__EXERCISE BRIEF__. Write each of the records out again exactly.

——————————

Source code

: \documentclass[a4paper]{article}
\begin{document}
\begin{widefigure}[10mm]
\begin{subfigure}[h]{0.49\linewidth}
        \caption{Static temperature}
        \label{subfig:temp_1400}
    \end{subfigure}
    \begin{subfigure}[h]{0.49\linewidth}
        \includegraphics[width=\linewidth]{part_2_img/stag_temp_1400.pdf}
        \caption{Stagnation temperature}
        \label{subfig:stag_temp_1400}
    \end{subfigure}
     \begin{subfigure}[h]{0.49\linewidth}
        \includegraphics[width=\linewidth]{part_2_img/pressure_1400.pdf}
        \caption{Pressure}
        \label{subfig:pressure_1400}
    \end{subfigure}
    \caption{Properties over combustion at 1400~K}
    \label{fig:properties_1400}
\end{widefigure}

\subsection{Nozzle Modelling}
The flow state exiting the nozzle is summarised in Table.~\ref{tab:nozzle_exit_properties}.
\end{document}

——————————

__EXPECTED ANSWER__.
Source code

: \documentclass[a4paper]{article}
\begin{document}
\begin{widefigure}[10mm]
\begin{subfigure}[h]{0.49\linewidth}
        \caption{Static temperature}
        \label{subfig:temp_1400}
    \end{subfigure}
    \begin{subfigure}[h]{0.49\linewidth}
        \includegraphics[width=\linewidth]{part_2_img/stag_temp_1400.pdf}
        \caption{Stagnation temperature}
        \label{subfig:stag_temp_1400}
    \end{subfigure}
     \begin{subfigure}[h]{0.49\linewidth}
        \includegraphics[width=\linewidth]{part_2_img/pressure_1400.pdf}
        \caption{Pressure}
        \label{subfig:pressure_1400}
    \end{subfigure}
    \caption{Properties over combustion at 1400~K}
    \label{fig:properties_1400}
\end{widefigure}

\subsection{Nozzle Modelling}
The flow state exiting the nozzle is summarised in Table.~\ref{tab:nozzle_exit_properties}.
\end{document}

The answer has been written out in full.